* **Assignment**: List each line of the data in which the string "representation" appears.

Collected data
>>>
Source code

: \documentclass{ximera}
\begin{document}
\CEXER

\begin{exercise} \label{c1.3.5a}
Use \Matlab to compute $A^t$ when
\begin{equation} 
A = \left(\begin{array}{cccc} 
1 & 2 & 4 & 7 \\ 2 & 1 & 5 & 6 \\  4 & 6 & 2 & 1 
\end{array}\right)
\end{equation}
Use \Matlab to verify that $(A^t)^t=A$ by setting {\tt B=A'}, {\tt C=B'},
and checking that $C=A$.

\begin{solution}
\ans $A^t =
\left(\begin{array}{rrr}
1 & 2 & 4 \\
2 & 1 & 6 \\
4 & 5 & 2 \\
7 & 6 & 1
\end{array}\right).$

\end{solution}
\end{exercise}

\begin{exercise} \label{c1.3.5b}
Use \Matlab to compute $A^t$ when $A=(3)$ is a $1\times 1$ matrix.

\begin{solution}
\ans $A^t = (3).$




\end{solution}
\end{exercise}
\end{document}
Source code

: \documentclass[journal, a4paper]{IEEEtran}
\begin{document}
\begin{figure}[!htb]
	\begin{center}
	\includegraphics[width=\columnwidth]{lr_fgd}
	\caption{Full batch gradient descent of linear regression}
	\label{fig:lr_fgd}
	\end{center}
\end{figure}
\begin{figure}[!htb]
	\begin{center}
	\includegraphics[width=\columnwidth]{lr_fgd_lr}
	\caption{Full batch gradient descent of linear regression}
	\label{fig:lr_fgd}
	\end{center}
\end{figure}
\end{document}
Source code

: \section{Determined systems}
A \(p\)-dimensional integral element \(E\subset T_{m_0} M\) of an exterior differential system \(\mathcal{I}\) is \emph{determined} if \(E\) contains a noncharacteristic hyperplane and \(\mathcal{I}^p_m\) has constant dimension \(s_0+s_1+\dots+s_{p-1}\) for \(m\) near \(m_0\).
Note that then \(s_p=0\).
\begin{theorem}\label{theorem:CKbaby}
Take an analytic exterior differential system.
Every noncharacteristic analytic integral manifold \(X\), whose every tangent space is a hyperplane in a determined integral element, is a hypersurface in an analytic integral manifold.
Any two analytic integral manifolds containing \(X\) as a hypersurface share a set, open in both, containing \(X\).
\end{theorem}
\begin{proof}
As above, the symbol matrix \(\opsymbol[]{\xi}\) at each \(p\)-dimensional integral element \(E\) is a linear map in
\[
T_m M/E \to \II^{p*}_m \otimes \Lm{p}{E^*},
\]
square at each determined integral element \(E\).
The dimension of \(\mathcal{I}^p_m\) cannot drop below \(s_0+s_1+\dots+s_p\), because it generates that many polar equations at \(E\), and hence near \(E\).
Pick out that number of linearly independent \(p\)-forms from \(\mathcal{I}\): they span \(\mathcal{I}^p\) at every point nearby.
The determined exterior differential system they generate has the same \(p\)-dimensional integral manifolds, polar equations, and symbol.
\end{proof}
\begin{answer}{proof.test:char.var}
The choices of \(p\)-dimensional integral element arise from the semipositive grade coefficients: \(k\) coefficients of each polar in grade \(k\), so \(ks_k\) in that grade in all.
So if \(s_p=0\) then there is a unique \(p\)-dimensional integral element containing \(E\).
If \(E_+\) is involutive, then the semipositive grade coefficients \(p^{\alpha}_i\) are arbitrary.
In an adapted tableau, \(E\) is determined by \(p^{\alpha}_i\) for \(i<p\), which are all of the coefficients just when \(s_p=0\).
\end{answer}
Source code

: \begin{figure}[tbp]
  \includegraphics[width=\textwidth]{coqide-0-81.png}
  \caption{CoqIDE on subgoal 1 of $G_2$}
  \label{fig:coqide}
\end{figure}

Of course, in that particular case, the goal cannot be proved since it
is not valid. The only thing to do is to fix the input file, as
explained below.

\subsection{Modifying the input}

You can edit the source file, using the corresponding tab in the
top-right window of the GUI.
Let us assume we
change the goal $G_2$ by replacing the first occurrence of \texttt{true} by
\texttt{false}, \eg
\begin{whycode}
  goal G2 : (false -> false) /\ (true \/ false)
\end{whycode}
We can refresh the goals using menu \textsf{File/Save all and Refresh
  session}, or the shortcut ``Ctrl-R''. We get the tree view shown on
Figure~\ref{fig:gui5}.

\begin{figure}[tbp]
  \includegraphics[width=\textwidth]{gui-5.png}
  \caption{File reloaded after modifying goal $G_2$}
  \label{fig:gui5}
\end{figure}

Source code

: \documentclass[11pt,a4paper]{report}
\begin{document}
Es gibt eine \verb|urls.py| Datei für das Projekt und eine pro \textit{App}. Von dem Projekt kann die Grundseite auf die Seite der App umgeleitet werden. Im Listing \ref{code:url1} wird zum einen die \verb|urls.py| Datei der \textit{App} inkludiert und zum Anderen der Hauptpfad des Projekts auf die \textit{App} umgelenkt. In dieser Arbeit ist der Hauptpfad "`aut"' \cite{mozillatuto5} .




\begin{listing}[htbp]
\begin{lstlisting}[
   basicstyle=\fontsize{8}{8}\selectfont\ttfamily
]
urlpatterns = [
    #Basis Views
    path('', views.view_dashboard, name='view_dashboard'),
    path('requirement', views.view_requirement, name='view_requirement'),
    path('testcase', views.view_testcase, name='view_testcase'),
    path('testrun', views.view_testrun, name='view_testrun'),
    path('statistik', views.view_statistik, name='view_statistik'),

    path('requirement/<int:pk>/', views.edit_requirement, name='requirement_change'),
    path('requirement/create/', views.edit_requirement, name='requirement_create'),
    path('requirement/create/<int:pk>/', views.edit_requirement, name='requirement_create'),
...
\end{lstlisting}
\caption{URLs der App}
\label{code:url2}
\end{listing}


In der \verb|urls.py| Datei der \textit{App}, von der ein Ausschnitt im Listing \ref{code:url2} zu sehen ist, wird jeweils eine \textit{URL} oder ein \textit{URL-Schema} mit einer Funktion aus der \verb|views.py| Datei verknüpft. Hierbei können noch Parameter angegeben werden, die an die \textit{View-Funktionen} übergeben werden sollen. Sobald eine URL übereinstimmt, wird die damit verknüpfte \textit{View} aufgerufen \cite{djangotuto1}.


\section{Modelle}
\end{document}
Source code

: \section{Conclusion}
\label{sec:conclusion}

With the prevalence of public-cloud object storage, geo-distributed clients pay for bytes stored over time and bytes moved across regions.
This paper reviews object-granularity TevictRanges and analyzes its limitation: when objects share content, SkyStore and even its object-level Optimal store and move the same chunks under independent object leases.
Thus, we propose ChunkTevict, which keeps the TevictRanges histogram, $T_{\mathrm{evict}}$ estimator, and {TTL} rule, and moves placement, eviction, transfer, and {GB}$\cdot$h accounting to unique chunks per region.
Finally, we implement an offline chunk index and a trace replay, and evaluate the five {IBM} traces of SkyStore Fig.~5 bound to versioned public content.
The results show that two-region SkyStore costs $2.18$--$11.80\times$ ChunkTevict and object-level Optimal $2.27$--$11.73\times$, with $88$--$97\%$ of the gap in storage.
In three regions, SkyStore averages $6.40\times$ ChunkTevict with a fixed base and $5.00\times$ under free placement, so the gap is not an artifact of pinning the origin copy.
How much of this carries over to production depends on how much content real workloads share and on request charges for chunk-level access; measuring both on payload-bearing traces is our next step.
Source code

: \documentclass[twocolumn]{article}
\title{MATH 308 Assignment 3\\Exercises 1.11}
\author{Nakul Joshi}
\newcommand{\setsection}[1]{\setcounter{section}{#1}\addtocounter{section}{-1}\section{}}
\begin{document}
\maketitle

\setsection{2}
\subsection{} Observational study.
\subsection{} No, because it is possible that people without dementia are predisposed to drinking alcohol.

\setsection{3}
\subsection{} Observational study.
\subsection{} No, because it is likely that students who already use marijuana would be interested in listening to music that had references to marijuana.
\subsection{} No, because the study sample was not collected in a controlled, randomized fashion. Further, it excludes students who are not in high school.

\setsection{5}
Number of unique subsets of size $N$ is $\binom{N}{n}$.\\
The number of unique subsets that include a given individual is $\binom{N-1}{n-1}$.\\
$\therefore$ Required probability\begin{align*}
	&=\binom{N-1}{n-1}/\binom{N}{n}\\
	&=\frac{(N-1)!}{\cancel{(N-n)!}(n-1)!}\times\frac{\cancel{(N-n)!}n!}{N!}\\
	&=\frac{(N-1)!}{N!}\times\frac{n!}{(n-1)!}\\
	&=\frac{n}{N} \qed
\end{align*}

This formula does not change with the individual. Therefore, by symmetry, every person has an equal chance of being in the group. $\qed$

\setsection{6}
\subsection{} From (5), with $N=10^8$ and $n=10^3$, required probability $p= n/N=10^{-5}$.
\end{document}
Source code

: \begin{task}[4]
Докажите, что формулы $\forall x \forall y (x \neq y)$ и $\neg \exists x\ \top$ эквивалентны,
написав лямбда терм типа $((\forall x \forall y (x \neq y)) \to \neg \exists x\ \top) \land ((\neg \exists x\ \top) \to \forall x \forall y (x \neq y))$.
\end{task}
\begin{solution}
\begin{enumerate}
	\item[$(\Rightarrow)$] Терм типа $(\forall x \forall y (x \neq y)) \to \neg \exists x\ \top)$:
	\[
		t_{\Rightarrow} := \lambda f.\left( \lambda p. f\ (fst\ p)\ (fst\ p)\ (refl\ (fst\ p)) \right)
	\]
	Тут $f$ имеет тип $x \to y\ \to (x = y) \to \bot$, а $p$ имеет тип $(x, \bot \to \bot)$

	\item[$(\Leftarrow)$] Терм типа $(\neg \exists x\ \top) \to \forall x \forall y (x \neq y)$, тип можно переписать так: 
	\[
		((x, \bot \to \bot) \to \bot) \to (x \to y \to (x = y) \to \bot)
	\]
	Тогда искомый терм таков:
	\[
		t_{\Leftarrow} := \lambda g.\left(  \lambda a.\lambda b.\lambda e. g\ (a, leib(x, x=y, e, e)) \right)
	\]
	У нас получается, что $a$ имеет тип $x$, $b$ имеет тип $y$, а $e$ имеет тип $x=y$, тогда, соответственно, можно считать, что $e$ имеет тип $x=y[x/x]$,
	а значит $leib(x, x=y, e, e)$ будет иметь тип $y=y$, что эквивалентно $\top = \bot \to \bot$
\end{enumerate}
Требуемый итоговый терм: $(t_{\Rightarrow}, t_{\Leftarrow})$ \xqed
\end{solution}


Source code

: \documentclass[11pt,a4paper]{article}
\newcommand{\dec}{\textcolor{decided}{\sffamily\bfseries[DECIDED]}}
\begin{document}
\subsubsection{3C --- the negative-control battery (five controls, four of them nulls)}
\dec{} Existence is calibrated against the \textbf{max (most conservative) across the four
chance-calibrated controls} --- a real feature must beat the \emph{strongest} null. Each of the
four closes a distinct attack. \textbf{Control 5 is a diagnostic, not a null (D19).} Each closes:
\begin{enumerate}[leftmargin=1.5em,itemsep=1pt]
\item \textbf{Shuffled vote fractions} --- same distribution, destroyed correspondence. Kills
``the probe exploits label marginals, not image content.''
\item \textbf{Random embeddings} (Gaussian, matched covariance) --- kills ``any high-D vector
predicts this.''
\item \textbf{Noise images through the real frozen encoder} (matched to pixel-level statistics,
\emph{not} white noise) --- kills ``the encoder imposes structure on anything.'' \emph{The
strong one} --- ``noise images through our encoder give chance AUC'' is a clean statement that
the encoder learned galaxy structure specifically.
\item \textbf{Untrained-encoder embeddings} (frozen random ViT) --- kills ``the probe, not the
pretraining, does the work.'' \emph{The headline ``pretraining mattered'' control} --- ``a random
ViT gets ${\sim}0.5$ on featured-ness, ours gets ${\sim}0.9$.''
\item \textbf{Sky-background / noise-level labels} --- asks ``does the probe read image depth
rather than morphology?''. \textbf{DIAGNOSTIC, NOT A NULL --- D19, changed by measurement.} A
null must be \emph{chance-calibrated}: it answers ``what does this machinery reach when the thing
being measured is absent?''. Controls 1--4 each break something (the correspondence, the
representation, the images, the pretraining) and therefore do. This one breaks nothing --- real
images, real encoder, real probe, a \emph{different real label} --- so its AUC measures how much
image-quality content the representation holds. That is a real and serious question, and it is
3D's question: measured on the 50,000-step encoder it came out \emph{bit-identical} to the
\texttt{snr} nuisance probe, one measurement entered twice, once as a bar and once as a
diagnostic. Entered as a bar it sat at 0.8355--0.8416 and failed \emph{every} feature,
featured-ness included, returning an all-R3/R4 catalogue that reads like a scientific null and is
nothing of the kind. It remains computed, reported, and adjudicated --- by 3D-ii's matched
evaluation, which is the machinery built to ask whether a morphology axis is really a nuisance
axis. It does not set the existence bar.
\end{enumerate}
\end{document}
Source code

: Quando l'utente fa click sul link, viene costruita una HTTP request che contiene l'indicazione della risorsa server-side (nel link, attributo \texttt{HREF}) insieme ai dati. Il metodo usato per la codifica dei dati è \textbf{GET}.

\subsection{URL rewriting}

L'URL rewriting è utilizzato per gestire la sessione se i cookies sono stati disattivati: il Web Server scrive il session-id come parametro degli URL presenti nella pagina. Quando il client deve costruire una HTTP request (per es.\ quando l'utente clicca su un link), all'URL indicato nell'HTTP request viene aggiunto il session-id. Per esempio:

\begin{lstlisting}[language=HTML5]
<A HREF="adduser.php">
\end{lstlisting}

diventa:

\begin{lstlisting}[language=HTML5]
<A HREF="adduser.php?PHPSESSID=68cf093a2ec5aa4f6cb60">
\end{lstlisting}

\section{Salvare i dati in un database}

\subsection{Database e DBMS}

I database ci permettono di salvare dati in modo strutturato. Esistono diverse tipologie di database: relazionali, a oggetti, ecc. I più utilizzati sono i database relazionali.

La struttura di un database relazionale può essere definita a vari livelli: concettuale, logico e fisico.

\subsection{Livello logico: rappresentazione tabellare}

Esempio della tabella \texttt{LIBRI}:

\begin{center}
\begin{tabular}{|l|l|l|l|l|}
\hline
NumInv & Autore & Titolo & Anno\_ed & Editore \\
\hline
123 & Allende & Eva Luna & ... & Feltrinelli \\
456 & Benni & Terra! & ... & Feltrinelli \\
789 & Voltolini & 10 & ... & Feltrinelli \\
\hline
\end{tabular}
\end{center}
<<<
* **Response to the exercise**:
representation, the images, the pretraining) and therefore do. This one breaks nothing --- real
image-quality content the representation holds. That is a real and serious question, and it is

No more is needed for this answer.